Art. 11.De Minister kan niet verantwoordelijk gesteld worden voor de overeenkomsten, of voor de akten van onderaanbesteding, of voor de inhoud van de documenten voorgelegd ter gelegenheid van de verwezenlijking van het krachtens dit besluit gesubsidieerd projekt, of voor de schade berokkend aan personen en goederen.
Art. 12.§ 1. De begunstigde is verantwoordelijk voor het projekt en de voorgelegde documenten, hij blijft er eigenaar van en is vrij die te gebruiken buiten de uitvoeringstermijnen van dit besluit. Op de voorgelegde documenten moet vermeld staan : « Publicatie in het kader van de toelagen van de Franse Gemeenschap voor de vorming tijdens de loopbaan in het gewoon secundair onderwijs ». § 2. Ingeval deze toelage al de kosten dekt in verband met het opstellen van documenten, houdt de Minister zich het recht voor deze documenten in te houden of uit te geven, in onbeperkt aantal, met het oog op educatieve doelstellingen. De Verdrukkingen en hun verspreiding staan vrij van inning van rechten.
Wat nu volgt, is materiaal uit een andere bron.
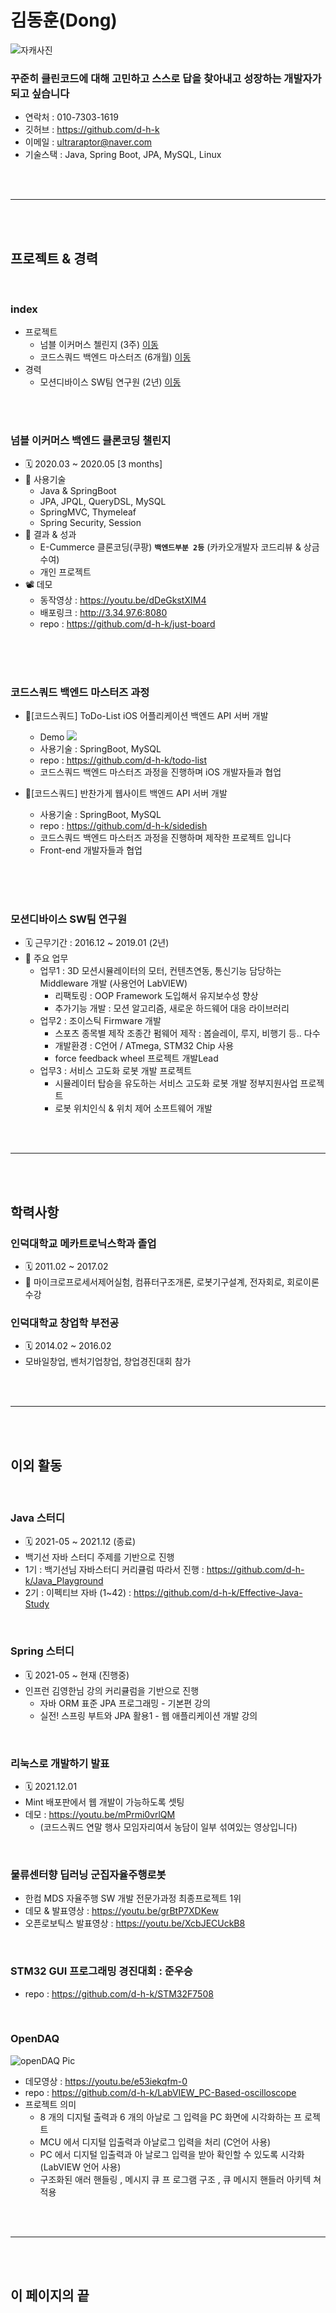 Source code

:  # 김동훈(Dong)
 
![자캐사진](https://user-images.githubusercontent.com/31065684/146512739-fbd14299-8268-4b3f-b64f-44be0a9c75b5.png)
### 꾸준히 클린코드에 대해 고민하고 스스로 답을 찾아내고 성장하는 개발자가 되고 싶습니다 

- 연락처 : 010-7303-1619
- 깃허브 : https://github.com/d-h-k
- 이메일 : ultraraptor@naver.com
- 기술스택 : Java, Spring Boot, JPA, MySQL, Linux

<br><br><hr><br><br>

## 프로젝트 & 경력

<br>

### index
- 프로젝트 
  - 넘블 이커머스 첼린지 (3주) [이동]()
  - 코드스쿼드 백엔드 마스터즈 (6개월) [이동]()
- 경력 
  - 모션디바이스 SW팀 연구원 (2년) [이동]()

<br><br>

### 넘블 이커머스 백엔드 클론코딩 챌린지
- 🗓 2020.03 ~ 2020.05 [3 months]
- 🔪 사용기술
  - Java & SpringBoot
  - JPA, JPQL, QueryDSL, MySQL
  - SpringMVC, Thymeleaf
  - Spring Security, Session
- 📨 결과 & 성과
  - E-Cummerce 클론코딩(쿠팡) **`백엔드부분 2등`** (카카오개발자 코드리뷰 & 상금 수여)
  - 개인 프로젝트
- 📽️ 데모
  - 동작영상 : https://youtu.be/dDeGkstXIM4
  - 배포링크 : http://3.34.97.6:8080
  - repo : https://github.com/d-h-k/just-board
  
  
<br><br><br>

### 코드스쿼드 백엔드 마스터즈 과정

- 📂\[코드스쿼드\] ToDo-List iOS 어플리케이션 백엔드 API 서버 개발

  - Demo  ![](https://user-images.githubusercontent.com/75113784/115102520-5840ae00-9f86-11eb-9cd1-643cb0ff4e37.png)
  - 사용기술 : SpringBoot, MySQL
  - repo : https://github.com/d-h-k/todo-list
  - 코드스쿼드 백엔드 마스터즈 과정을 진행하며 iOS 개발자들과 협업
 
- 📂\[코드스쿼드\] 반찬가게 웹사이트 백엔드 API 서버 개발
  - 사용기술 : SpringBoot, MySQL
  - repo : https://github.com/d-h-k/sidedish
  - 코드스쿼드 백엔드 마스터즈 과정을 진행하며 제작한 프로젝트 입니다
  - Front-end 개발자들과 협업

<br><br><br>

### 모션디바이스 SW팀 연구원
- 🗓 근무기간 : 2016.12 ~ 2019.01 (2년)
- 📨 주요 업무
  - 업무1 : 3D 모션시뮬레이터의 모터, 컨텐츠연동, 통신기능 담당하는 Middleware 개발 (사용언어 LabVIEW) 
    - 리팩토링 : OOP Framework 도입해서 유지보수성 향상
    - 추가기능 개발 : 모션 알고리즘, 새로운 하드웨어 대응 라이브러리
  - 업무2 : 조이스틱 Firmware 개발
    - 스포츠 종목별 제작 조종간 펌웨어 제작 : 봅슬레이, 루지, 비행기 등.. 다수
    - 개발환경 : C언어 / ATmega, STM32 Chip 사용 
    - force feedback wheel 프로젝트 개발Lead
  - 업무3 : 서비스 고도화 로봇 개발 프로젝트
    - 시뮬레이터 탑승을 유도하는 서비스 고도화 로봇 개발 정부지원사업 프로젝트
    - 로봇 위치인식 & 위치 제어 소프트웨어 개발

<br><br><hr><br><br>

## 학력사항

### 인덕대학교 메카트로닉스학과 졸업
- 🗓 2011.02 ~ 2017.02 
- 📨 마이크로프로세서제어실험, 컴퓨터구조개론, 로봇기구설계, 전자회로, 회로이론 수강
### 인덕대학교 창업학 부전공
- 🗓 2014.02 ~ 2016.02 
- 모바일창업, 벤처기업창업, 창업경진대회 참가

<br><br><hr><br><br>

## 이외 활동


<br>

### Java 스터디
- 🗓  2021-05 ~ 2021.12 (종료)
- 백기선 자바 스터디 주제를 기반으로 진행
- 1기 : 백기선님 자바스터디 커리큘럼 따라서 진행 : https://github.com/d-h-k/Java_Playground
- 2기 : 이펙티브 자바 (1~42) : https://github.com/d-h-k/Effective-Java-Study

<br>

### Spring 스터디
- 🗓  2021-05 ~ 현재 (진행중)
- 인프런 김영한님 강의 커리큘럼을 기반으로 진행
  - 자바 ORM 표준 JPA 프로그래밍 - 기본편 강의
  - 실전! 스프링 부트와 JPA 활용1 - 웹 애플리케이션 개발 강의


<br>

### 리눅스로 개발하기 발표
- 🗓 2021.12.01
- Mint 배포판에서 웹 개발이 가능하도록 셋팅 
- 데모 : https://youtu.be/mPrmi0vrlQM
  - (코드스쿼드 연말 행사 모임자리여서 농담이 일부 섞여있는 영상입니다)

<br>

### 물류센터향 딥러닝 군집자율주행로봇 
- 한컴 MDS 자율주행 SW 개발 전문가과정 최종프로젝트 1위
- 데모 & 발표영상 : https://youtu.be/grBtP7XDKew
- 오픈로보틱스 발표영상 : https://youtu.be/XcbJECUckB8


<br>

### STM32 GUI 프로그래밍 경진대회 : 준우승
- repo : https://github.com/d-h-k/STM32F7508

<br>

### OpenDAQ
![openDAQ Pic](https://user-images.githubusercontent.com/31065684/146517921-b803bcb1-3520-4fca-9719-658e60e554a3.png)
- 데모영상 : https://youtu.be/e53iekqfm-0
- repo : https://github.com/d-h-k/LabVIEW_PC-Based-oscilloscope
- 프로젝트 의미
  - 8 개의 디지털 출력과 6 개의 아날로
그 입력을 PC 화면에 시각화하는 프
로젝트
  - MCU 에서 디지털 입출력과
아날로그 입력을 처리 (C언어 사용)
  - PC 에서 디지털 입출력과 아
날로그 입력을 받아 확인할 수 있도록 시각화 (LabVIEW 언어 사용)
  - 구조화된 애러 핸들링 , 메시지 큐 프
로그램 구조 , 큐 메시지 핸들러 아키텍
쳐 적용



<br><br><hr><br><br>


## 이 페이지의 끝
In dit kader, indien in het opstellen van visuele of audiovisuele documenten voorzien is, kan de Minister de hier hoger vermelde rechten afstaan aan de V.Z.W. « Médiathèque de la Communauté française de Belgique », in het kader van de opdracht waarmee zij belast werd, met het oog op de reproductie en de verspreiding, en volgens de algemene voorwaarden inzake lening.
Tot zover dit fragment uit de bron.